▶ **What the task asks**:
Please output each entry exactly as it appears.

▶ **Input**:
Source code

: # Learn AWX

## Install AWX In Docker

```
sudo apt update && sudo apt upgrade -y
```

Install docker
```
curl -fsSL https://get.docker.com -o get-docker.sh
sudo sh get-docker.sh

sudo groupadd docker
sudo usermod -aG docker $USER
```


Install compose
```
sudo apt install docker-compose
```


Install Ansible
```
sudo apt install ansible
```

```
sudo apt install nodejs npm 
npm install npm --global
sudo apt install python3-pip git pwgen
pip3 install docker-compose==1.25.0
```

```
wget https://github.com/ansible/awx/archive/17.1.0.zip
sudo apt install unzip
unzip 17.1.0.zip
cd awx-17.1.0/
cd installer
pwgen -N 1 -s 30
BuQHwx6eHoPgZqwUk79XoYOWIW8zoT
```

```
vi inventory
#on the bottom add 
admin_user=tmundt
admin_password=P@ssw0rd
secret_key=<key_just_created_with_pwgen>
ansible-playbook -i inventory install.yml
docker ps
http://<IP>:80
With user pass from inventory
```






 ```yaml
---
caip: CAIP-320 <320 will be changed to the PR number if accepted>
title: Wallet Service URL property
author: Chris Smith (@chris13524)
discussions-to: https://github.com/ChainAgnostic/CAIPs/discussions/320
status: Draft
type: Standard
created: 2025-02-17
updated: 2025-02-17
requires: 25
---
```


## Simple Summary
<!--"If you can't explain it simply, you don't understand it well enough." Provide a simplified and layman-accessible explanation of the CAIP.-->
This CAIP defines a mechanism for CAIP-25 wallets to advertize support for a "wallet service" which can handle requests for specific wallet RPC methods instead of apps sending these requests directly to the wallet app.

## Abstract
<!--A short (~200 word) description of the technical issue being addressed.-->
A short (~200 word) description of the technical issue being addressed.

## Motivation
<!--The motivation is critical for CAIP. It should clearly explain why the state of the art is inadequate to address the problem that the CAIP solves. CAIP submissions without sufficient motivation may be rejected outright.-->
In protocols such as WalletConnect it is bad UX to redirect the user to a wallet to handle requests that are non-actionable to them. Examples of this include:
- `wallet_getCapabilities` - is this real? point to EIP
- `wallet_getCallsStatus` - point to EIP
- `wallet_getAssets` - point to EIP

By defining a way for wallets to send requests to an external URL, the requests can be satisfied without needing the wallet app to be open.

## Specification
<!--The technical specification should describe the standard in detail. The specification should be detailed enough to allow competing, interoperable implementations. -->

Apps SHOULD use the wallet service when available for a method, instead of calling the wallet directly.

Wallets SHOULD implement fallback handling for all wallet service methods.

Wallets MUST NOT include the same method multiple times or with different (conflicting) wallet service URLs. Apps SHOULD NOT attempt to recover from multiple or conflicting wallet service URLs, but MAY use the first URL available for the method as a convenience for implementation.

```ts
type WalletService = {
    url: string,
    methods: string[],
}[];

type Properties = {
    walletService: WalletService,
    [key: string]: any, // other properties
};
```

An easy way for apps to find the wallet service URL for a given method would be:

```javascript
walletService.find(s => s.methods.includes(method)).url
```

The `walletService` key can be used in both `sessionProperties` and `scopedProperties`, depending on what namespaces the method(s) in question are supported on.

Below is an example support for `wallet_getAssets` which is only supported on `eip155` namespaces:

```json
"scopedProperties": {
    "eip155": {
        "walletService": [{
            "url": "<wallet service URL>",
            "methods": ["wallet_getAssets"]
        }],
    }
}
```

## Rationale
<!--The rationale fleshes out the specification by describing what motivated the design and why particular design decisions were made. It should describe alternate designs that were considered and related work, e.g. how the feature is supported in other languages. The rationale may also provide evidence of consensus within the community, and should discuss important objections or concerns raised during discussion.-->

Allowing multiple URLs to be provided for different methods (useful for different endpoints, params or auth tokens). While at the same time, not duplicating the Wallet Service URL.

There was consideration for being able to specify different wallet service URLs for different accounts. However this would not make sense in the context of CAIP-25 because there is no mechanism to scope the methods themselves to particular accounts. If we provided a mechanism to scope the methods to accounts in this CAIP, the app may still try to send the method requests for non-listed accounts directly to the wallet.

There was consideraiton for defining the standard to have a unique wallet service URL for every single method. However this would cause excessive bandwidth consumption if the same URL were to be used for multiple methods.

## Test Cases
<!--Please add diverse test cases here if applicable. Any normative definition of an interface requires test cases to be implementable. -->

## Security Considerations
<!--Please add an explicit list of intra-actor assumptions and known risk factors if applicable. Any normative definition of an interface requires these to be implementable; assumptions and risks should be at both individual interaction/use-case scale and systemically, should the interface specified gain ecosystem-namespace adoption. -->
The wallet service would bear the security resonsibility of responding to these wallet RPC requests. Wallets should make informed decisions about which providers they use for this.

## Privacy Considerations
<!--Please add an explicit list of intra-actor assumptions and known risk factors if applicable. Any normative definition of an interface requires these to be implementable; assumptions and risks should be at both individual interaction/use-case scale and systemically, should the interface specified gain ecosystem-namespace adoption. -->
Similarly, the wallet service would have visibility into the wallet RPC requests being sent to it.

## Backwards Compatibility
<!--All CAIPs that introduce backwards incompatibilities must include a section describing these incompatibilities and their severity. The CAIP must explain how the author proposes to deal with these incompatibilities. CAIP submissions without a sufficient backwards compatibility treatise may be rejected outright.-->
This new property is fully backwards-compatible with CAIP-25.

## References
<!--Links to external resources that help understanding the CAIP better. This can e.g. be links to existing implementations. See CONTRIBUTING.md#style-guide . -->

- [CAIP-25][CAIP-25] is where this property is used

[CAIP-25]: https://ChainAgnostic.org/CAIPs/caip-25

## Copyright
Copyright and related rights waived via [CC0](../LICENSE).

▶ **Exercise response**:
Source code

: # Learn AWX

## Install AWX In Docker

```
sudo apt update && sudo apt upgrade -y
```

Install docker
```
curl -fsSL https://get.docker.com -o get-docker.sh
sudo sh get-docker.sh

sudo groupadd docker
sudo usermod -aG docker $USER
```


Install compose
```
sudo apt install docker-compose
```


Install Ansible
```
sudo apt install ansible
```

```
sudo apt install nodejs npm 
npm install npm --global
sudo apt install python3-pip git pwgen
pip3 install docker-compose==1.25.0
```

```
wget https://github.com/ansible/awx/archive/17.1.0.zip
sudo apt install unzip
unzip 17.1.0.zip
cd awx-17.1.0/
cd installer
pwgen -N 1 -s 30
BuQHwx6eHoPgZqwUk79XoYOWIW8zoT
```

```
vi inventory
#on the bottom add 
admin_user=tmundt
admin_password=P@ssw0rd
secret_key=<key_just_created_with_pwgen>
ansible-playbook -i inventory install.yml
docker ps
http://<IP>:80
With user pass from inventory
```






 ```yaml
---
caip: CAIP-320 <320 will be changed to the PR number if accepted>
title: Wallet Service URL property
author: Chris Smith (@chris13524)
discussions-to: https://github.com/ChainAgnostic/CAIPs/discussions/320
status: Draft
type: Standard
created: 2025-02-17
updated: 2025-02-17
requires: 25
---
```


## Simple Summary
<!--"If you can't explain it simply, you don't understand it well enough." Provide a simplified and layman-accessible explanation of the CAIP.-->
This CAIP defines a mechanism for CAIP-25 wallets to advertize support for a "wallet service" which can handle requests for specific wallet RPC methods instead of apps sending these requests directly to the wallet app.

## Abstract
<!--A short (~200 word) description of the technical issue being addressed.-->
A short (~200 word) description of the technical issue being addressed.

## Motivation
<!--The motivation is critical for CAIP. It should clearly explain why the state of the art is inadequate to address the problem that the CAIP solves. CAIP submissions without sufficient motivation may be rejected outright.-->
In protocols such as WalletConnect it is bad UX to redirect the user to a wallet to handle requests that are non-actionable to them. Examples of this include:
- `wallet_getCapabilities` - is this real? point to EIP
- `wallet_getCallsStatus` - point to EIP
- `wallet_getAssets` - point to EIP

By defining a way for wallets to send requests to an external URL, the requests can be satisfied without needing the wallet app to be open.

## Specification
<!--The technical specification should describe the standard in detail. The specification should be detailed enough to allow competing, interoperable implementations. -->

Apps SHOULD use the wallet service when available for a method, instead of calling the wallet directly.

Wallets SHOULD implement fallback handling for all wallet service methods.

Wallets MUST NOT include the same method multiple times or with different (conflicting) wallet service URLs. Apps SHOULD NOT attempt to recover from multiple or conflicting wallet service URLs, but MAY use the first URL available for the method as a convenience for implementation.

```ts
type WalletService = {
    url: string,
    methods: string[],
}[];

type Properties = {
    walletService: WalletService,
    [key: string]: any, // other properties
};
```

An easy way for apps to find the wallet service URL for a given method would be:

```javascript
walletService.find(s => s.methods.includes(method)).url
```

The `walletService` key can be used in both `sessionProperties` and `scopedProperties`, depending on what namespaces the method(s) in question are supported on.

Below is an example support for `wallet_getAssets` which is only supported on `eip155` namespaces:

```json
"scopedProperties": {
    "eip155": {
        "walletService": [{
            "url": "<wallet service URL>",
            "methods": ["wallet_getAssets"]
        }],
    }
}
```

## Rationale
<!--The rationale fleshes out the specification by describing what motivated the design and why particular design decisions were made. It should describe alternate designs that were considered and related work, e.g. how the feature is supported in other languages. The rationale may also provide evidence of consensus within the community, and should discuss important objections or concerns raised during discussion.-->

Allowing multiple URLs to be provided for different methods (useful for different endpoints, params or auth tokens). While at the same time, not duplicating the Wallet Service URL.

There was consideration for being able to specify different wallet service URLs for different accounts. However this would not make sense in the context of CAIP-25 because there is no mechanism to scope the methods themselves to particular accounts. If we provided a mechanism to scope the methods to accounts in this CAIP, the app may still try to send the method requests for non-listed accounts directly to the wallet.

There was consideraiton for defining the standard to have a unique wallet service URL for every single method. However this would cause excessive bandwidth consumption if the same URL were to be used for multiple methods.

## Test Cases
<!--Please add diverse test cases here if applicable. Any normative definition of an interface requires test cases to be implementable. -->

## Security Considerations
<!--Please add an explicit list of intra-actor assumptions and known risk factors if applicable. Any normative definition of an interface requires these to be implementable; assumptions and risks should be at both individual interaction/use-case scale and systemically, should the interface specified gain ecosystem-namespace adoption. -->
The wallet service would bear the security resonsibility of responding to these wallet RPC requests. Wallets should make informed decisions about which providers they use for this.

## Privacy Considerations
<!--Please add an explicit list of intra-actor assumptions and known risk factors if applicable. Any normative definition of an interface requires these to be implementable; assumptions and risks should be at both individual interaction/use-case scale and systemically, should the interface specified gain ecosystem-namespace adoption. -->
Similarly, the wallet service would have visibility into the wallet RPC requests being sent to it.

## Backwards Compatibility
<!--All CAIPs that introduce backwards incompatibilities must include a section describing these incompatibilities and their severity. The CAIP must explain how the author proposes to deal with these incompatibilities. CAIP submissions without a sufficient backwards compatibility treatise may be rejected outright.-->
This new property is fully backwards-compatible with CAIP-25.

## References
<!--Links to external resources that help understanding the CAIP better. This can e.g. be links to existing implementations. See CONTRIBUTING.md#style-guide . -->

- [CAIP-25][CAIP-25] is where this property is used

[CAIP-25]: https://ChainAgnostic.org/CAIPs/caip-25

## Copyright
Copyright and related rights waived via [CC0](../LICENSE).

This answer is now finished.